What is expected -
Please repeat the listing below in its entirety, exactly.

(Dataset content begins)

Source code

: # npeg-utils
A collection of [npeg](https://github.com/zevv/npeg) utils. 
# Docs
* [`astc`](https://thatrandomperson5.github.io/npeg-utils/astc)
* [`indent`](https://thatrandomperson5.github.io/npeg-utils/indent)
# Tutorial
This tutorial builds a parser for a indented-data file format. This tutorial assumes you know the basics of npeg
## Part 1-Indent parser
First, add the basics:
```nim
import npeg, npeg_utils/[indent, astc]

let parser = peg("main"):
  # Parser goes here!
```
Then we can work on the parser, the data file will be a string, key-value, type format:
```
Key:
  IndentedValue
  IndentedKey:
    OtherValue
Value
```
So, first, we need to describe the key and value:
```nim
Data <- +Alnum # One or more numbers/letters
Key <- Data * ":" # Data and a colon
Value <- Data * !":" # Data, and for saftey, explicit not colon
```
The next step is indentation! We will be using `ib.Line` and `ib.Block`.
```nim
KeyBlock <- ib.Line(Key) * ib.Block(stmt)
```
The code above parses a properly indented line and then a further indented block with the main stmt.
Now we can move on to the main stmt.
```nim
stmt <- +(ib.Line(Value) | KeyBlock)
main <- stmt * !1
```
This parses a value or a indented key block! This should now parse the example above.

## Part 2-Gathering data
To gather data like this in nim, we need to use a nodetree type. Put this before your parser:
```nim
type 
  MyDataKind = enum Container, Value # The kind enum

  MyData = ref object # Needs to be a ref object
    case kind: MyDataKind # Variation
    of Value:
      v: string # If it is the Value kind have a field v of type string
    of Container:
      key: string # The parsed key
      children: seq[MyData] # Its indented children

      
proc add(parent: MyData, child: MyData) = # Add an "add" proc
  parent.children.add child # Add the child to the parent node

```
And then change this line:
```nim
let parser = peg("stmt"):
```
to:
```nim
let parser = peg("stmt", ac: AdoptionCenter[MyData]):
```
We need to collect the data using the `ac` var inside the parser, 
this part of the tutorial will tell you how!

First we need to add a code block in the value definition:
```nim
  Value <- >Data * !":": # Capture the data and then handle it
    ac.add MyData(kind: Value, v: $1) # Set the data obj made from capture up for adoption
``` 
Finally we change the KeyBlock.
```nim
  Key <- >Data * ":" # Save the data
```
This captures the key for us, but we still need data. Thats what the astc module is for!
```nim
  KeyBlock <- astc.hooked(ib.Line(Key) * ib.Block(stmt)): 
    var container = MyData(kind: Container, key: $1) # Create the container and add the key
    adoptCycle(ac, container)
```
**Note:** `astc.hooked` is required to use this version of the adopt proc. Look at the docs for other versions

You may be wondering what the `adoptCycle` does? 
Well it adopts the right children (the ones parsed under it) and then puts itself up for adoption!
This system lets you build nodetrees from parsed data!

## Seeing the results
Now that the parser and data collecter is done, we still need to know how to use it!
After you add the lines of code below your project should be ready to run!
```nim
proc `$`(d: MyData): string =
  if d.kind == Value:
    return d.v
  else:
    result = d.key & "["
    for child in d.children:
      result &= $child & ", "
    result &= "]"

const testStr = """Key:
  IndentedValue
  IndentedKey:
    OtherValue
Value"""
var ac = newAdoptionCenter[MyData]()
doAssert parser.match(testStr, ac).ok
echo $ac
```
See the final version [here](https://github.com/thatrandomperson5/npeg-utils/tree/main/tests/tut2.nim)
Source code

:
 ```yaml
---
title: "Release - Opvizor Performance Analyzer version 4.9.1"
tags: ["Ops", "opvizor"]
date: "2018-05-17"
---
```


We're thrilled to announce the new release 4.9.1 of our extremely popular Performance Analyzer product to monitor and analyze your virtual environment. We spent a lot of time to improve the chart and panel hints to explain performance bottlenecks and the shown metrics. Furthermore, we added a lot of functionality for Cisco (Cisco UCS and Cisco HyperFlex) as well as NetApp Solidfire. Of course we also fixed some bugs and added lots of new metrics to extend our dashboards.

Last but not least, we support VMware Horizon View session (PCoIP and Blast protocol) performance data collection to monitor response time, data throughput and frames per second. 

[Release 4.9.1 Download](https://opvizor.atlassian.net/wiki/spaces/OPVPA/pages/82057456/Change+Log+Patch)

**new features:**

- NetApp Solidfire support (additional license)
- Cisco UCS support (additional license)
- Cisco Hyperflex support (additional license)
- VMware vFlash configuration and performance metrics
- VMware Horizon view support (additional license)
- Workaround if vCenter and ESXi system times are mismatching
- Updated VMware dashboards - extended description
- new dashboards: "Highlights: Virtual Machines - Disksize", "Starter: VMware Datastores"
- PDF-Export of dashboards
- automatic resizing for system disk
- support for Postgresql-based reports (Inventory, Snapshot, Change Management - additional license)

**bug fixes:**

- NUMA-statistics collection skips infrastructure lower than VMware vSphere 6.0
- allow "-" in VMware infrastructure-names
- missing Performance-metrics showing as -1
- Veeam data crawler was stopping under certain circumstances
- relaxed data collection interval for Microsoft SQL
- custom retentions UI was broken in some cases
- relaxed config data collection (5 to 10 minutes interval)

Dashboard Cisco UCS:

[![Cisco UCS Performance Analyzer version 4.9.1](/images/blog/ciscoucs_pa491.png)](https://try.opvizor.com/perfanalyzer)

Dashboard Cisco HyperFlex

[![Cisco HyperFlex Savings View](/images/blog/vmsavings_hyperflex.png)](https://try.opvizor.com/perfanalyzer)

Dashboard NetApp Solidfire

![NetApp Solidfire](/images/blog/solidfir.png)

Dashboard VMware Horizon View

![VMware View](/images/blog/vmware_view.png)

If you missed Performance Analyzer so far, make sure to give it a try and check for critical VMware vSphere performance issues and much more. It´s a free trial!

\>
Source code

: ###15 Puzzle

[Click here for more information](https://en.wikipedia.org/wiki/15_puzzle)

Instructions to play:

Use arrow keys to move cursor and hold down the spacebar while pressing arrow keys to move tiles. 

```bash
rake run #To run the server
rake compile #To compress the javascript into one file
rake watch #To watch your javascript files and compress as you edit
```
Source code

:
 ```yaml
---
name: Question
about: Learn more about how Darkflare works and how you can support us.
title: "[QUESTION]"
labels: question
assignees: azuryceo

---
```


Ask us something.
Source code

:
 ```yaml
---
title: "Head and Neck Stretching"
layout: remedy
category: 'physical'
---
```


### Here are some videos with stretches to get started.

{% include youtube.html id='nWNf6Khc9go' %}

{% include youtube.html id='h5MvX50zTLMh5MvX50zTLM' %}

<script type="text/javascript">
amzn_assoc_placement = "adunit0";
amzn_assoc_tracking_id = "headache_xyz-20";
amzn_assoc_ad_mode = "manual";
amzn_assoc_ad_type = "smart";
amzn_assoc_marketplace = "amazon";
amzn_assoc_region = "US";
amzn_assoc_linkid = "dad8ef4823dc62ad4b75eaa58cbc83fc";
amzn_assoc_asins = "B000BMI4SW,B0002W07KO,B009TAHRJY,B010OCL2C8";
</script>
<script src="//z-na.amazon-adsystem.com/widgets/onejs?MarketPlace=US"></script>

(Dataset content ends)

The completed task -
Source code

: # npeg-utils
A collection of [npeg](https://github.com/zevv/npeg) utils. 
# Docs
* [`astc`](https://thatrandomperson5.github.io/npeg-utils/astc)
* [`indent`](https://thatrandomperson5.github.io/npeg-utils/indent)
# Tutorial
This tutorial builds a parser for a indented-data file format. This tutorial assumes you know the basics of npeg
## Part 1-Indent parser
First, add the basics:
```nim
import npeg, npeg_utils/[indent, astc]

let parser = peg("main"):
  # Parser goes here!
```
Then we can work on the parser, the data file will be a string, key-value, type format:
```
Key:
  IndentedValue
  IndentedKey:
    OtherValue
Value
```
So, first, we need to describe the key and value:
```nim
Data <- +Alnum # One or more numbers/letters
Key <- Data * ":" # Data and a colon
Value <- Data * !":" # Data, and for saftey, explicit not colon
```
The next step is indentation! We will be using `ib.Line` and `ib.Block`.
```nim
KeyBlock <- ib.Line(Key) * ib.Block(stmt)
```
The code above parses a properly indented line and then a further indented block with the main stmt.
Now we can move on to the main stmt.
```nim
stmt <- +(ib.Line(Value) | KeyBlock)
main <- stmt * !1
```
This parses a value or a indented key block! This should now parse the example above.

## Part 2-Gathering data
To gather data like this in nim, we need to use a nodetree type. Put this before your parser:
```nim
type 
  MyDataKind = enum Container, Value # The kind enum

  MyData = ref object # Needs to be a ref object
    case kind: MyDataKind # Variation
    of Value:
      v: string # If it is the Value kind have a field v of type string
    of Container:
      key: string # The parsed key
      children: seq[MyData] # Its indented children

      
proc add(parent: MyData, child: MyData) = # Add an "add" proc
  parent.children.add child # Add the child to the parent node

```
And then change this line:
```nim
let parser = peg("stmt"):
```
to:
```nim
let parser = peg("stmt", ac: AdoptionCenter[MyData]):
```
We need to collect the data using the `ac` var inside the parser, 
this part of the tutorial will tell you how!

First we need to add a code block in the value definition:
```nim
  Value <- >Data * !":": # Capture the data and then handle it
    ac.add MyData(kind: Value, v: $1) # Set the data obj made from capture up for adoption
``` 
Finally we change the KeyBlock.
```nim
  Key <- >Data * ":" # Save the data
```
This captures the key for us, but we still need data. Thats what the astc module is for!
```nim
  KeyBlock <- astc.hooked(ib.Line(Key) * ib.Block(stmt)): 
    var container = MyData(kind: Container, key: $1) # Create the container and add the key
    adoptCycle(ac, container)
```
**Note:** `astc.hooked` is required to use this version of the adopt proc. Look at the docs for other versions

You may be wondering what the `adoptCycle` does? 
Well it adopts the right children (the ones parsed under it) and then puts itself up for adoption!
This system lets you build nodetrees from parsed data!

## Seeing the results
Now that the parser and data collecter is done, we still need to know how to use it!
After you add the lines of code below your project should be ready to run!
```nim
proc `$`(d: MyData): string =
  if d.kind == Value:
    return d.v
  else:
    result = d.key & "["
    for child in d.children:
      result &= $child & ", "
    result &= "]"

const testStr = """Key:
  IndentedValue
  IndentedKey:
    OtherValue
Value"""
var ac = newAdoptionCenter[MyData]()
doAssert parser.match(testStr, ac).ok
echo $ac
```
See the final version [here](https://github.com/thatrandomperson5/npeg-utils/tree/main/tests/tut2.nim)
Source code

:
 ```yaml
---
title: "Release - Opvizor Performance Analyzer version 4.9.1"
tags: ["Ops", "opvizor"]
date: "2018-05-17"
---
```


We're thrilled to announce the new release 4.9.1 of our extremely popular Performance Analyzer product to monitor and analyze your virtual environment. We spent a lot of time to improve the chart and panel hints to explain performance bottlenecks and the shown metrics. Furthermore, we added a lot of functionality for Cisco (Cisco UCS and Cisco HyperFlex) as well as NetApp Solidfire. Of course we also fixed some bugs and added lots of new metrics to extend our dashboards.

Last but not least, we support VMware Horizon View session (PCoIP and Blast protocol) performance data collection to monitor response time, data throughput and frames per second. 

[Release 4.9.1 Download](https://opvizor.atlassian.net/wiki/spaces/OPVPA/pages/82057456/Change+Log+Patch)

**new features:**

- NetApp Solidfire support (additional license)
- Cisco UCS support (additional license)
- Cisco Hyperflex support (additional license)
- VMware vFlash configuration and performance metrics
- VMware Horizon view support (additional license)
- Workaround if vCenter and ESXi system times are mismatching
- Updated VMware dashboards - extended description
- new dashboards: "Highlights: Virtual Machines - Disksize", "Starter: VMware Datastores"
- PDF-Export of dashboards
- automatic resizing for system disk
- support for Postgresql-based reports (Inventory, Snapshot, Change Management - additional license)

**bug fixes:**

- NUMA-statistics collection skips infrastructure lower than VMware vSphere 6.0
- allow "-" in VMware infrastructure-names
- missing Performance-metrics showing as -1
- Veeam data crawler was stopping under certain circumstances
- relaxed data collection interval for Microsoft SQL
- custom retentions UI was broken in some cases
- relaxed config data collection (5 to 10 minutes interval)

Dashboard Cisco UCS:

[![Cisco UCS Performance Analyzer version 4.9.1](/images/blog/ciscoucs_pa491.png)](https://try.opvizor.com/perfanalyzer)

Dashboard Cisco HyperFlex

[![Cisco HyperFlex Savings View](/images/blog/vmsavings_hyperflex.png)](https://try.opvizor.com/perfanalyzer)

Dashboard NetApp Solidfire

![NetApp Solidfire](/images/blog/solidfir.png)

Dashboard VMware Horizon View

![VMware View](/images/blog/vmware_view.png)

If you missed Performance Analyzer so far, make sure to give it a try and check for critical VMware vSphere performance issues and much more. It´s a free trial!

\>
Source code

: ###15 Puzzle

[Click here for more information](https://en.wikipedia.org/wiki/15_puzzle)

Instructions to play:

Use arrow keys to move cursor and hold down the spacebar while pressing arrow keys to move tiles. 

```bash
rake run #To run the server
rake compile #To compress the javascript into one file
rake watch #To watch your javascript files and compress as you edit
```
Source code

:
 ```yaml
---
name: Question
about: Learn more about how Darkflare works and how you can support us.
title: "[QUESTION]"
labels: question
assignees: azuryceo

---
```


Ask us something.
Source code

:
 ```yaml
---
title: "Head and Neck Stretching"
layout: remedy
category: 'physical'
---
```


### Here are some videos with stretches to get started.

{% include youtube.html id='nWNf6Khc9go' %}

{% include youtube.html id='h5MvX50zTLMh5MvX50zTLM' %}

<script type="text/javascript">
amzn_assoc_placement = "adunit0";
amzn_assoc_tracking_id = "headache_xyz-20";
amzn_assoc_ad_mode = "manual";
amzn_assoc_ad_type = "smart";
amzn_assoc_marketplace = "amazon";
amzn_assoc_region = "US";
amzn_assoc_linkid = "dad8ef4823dc62ad4b75eaa58cbc83fc";
amzn_assoc_asins = "B000BMI4SW,B0002W07KO,B009TAHRJY,B010OCL2C8";
</script>
<script src="//z-na.amazon-adsystem.com/widgets/onejs?MarketPlace=US"></script>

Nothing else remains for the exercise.